_WORK INSTRUCTION_. Find how many lines of the records below contain the word "subsection" and write that number by itself.

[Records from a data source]
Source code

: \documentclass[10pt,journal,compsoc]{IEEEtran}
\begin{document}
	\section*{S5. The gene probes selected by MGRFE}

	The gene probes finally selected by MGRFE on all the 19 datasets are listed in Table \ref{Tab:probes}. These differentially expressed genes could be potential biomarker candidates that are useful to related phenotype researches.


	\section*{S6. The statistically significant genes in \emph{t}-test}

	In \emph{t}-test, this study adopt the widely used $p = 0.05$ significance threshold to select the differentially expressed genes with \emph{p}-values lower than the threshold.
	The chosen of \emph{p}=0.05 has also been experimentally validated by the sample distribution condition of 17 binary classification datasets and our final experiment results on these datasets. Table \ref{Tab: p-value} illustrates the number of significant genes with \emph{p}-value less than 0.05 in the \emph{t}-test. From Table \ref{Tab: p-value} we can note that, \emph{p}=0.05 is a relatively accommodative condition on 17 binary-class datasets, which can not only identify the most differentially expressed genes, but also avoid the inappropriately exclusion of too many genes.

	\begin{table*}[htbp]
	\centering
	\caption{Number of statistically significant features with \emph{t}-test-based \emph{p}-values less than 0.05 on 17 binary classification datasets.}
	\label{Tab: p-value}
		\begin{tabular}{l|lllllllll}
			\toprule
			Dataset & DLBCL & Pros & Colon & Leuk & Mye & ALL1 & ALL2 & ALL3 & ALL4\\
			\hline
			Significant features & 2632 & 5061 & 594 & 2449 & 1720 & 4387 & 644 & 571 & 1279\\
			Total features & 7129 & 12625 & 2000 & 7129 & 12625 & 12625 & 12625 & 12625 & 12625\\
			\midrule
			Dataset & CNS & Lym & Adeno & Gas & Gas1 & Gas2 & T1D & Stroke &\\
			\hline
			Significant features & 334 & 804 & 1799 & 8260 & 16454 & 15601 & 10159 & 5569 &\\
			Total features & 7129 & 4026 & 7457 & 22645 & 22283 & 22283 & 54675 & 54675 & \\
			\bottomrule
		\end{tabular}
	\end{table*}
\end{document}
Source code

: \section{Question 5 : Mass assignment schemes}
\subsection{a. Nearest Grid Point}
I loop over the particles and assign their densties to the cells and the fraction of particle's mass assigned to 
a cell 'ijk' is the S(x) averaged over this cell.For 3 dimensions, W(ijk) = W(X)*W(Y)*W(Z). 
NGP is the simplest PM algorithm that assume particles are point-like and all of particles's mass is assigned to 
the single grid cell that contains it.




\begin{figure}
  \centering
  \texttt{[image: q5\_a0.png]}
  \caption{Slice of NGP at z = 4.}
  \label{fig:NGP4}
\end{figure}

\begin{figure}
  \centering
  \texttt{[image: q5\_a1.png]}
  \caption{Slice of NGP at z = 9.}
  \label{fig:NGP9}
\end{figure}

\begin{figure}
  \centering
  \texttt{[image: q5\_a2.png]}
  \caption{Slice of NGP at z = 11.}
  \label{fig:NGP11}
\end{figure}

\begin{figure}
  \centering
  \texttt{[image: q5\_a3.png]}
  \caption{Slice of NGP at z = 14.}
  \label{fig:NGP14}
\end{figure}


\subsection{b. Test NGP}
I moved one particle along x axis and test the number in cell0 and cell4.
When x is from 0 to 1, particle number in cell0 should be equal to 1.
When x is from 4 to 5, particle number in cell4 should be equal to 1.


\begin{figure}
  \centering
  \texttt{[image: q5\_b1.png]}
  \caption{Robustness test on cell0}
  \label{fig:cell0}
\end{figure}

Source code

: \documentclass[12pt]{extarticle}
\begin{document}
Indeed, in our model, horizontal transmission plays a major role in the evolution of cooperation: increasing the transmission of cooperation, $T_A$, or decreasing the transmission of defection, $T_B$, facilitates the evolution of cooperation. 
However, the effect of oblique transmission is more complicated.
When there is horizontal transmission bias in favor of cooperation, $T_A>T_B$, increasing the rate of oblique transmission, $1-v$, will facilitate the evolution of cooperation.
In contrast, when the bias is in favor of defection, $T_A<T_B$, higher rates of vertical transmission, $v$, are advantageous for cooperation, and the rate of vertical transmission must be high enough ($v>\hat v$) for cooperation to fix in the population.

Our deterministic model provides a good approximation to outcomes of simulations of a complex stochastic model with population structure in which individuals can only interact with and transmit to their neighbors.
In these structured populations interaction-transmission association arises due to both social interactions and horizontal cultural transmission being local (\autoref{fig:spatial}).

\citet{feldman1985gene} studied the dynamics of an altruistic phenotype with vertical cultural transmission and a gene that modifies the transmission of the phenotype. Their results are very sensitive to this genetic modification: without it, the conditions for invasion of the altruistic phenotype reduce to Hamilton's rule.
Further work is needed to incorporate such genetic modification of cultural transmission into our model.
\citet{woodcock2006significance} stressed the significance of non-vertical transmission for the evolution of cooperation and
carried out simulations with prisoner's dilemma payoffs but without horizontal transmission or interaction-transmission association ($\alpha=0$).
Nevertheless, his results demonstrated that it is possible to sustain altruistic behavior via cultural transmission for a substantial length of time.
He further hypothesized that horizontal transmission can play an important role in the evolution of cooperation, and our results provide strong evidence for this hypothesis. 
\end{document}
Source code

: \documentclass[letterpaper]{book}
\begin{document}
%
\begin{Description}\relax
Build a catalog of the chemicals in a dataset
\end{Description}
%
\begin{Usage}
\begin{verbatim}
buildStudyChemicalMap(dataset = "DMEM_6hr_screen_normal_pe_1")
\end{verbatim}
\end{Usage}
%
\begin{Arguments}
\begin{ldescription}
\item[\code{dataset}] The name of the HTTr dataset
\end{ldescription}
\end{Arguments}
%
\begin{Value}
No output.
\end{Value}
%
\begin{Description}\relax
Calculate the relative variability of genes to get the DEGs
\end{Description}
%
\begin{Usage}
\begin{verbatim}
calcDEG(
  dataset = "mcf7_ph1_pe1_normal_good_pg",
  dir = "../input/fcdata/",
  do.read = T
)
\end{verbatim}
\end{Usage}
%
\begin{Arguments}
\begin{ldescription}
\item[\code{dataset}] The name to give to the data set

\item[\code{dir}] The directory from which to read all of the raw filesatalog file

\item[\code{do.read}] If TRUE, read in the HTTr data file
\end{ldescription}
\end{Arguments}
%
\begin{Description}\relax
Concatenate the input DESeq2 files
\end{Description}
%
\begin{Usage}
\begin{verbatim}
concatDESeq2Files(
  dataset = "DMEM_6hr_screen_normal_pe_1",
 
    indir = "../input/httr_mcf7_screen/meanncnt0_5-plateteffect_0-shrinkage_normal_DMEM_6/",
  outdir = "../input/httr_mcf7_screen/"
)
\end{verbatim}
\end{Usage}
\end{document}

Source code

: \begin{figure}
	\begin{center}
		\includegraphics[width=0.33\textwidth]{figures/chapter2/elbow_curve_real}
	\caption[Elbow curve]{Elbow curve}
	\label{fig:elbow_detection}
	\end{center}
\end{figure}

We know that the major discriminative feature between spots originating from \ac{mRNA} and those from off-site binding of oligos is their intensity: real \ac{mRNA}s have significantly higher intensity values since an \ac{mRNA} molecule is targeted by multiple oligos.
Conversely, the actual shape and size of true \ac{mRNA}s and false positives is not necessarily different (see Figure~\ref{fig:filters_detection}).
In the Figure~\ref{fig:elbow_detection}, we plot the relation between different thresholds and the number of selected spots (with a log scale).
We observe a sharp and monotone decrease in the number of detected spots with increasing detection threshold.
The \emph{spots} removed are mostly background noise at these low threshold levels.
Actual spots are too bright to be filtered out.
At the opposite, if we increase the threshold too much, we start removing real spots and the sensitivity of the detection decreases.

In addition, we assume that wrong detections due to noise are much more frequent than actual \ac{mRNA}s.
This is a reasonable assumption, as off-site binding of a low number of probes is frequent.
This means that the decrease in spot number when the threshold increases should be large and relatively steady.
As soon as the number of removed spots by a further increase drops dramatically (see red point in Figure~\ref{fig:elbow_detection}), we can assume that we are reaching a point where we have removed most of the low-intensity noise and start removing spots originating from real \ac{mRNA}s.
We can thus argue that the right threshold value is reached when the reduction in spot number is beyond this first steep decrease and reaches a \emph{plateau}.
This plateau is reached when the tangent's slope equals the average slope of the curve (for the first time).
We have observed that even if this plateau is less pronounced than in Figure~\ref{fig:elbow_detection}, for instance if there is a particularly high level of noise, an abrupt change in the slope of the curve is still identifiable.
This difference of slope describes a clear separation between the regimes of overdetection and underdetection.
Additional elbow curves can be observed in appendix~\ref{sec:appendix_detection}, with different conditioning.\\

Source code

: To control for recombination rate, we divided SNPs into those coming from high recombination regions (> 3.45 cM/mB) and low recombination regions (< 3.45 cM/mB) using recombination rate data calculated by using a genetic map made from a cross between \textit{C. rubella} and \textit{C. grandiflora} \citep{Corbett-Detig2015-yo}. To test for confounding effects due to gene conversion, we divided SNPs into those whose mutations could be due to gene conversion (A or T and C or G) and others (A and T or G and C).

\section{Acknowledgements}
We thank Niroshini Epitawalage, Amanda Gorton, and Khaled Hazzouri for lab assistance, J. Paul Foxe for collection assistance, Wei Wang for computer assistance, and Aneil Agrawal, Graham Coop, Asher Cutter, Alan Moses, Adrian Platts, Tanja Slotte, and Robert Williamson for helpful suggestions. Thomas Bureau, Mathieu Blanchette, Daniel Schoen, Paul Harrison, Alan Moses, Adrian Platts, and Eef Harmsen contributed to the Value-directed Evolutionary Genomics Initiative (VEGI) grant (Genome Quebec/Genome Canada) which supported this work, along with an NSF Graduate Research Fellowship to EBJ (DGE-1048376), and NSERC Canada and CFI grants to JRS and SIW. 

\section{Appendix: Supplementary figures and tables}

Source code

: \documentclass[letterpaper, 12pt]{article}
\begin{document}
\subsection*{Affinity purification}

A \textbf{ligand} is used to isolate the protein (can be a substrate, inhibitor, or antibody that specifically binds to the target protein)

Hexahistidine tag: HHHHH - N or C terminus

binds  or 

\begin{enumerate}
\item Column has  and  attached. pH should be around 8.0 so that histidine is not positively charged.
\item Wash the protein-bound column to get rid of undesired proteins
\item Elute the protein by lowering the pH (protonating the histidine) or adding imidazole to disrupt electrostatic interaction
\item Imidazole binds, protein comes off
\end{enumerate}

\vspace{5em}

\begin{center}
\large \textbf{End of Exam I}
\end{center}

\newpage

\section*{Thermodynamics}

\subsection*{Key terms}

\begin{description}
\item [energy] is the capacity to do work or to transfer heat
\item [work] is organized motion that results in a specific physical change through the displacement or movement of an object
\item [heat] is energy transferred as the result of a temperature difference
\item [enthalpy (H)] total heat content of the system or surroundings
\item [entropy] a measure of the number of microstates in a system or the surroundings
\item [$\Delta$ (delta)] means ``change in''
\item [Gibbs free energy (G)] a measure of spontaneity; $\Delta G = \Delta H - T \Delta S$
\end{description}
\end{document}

_RESPONSE_. 4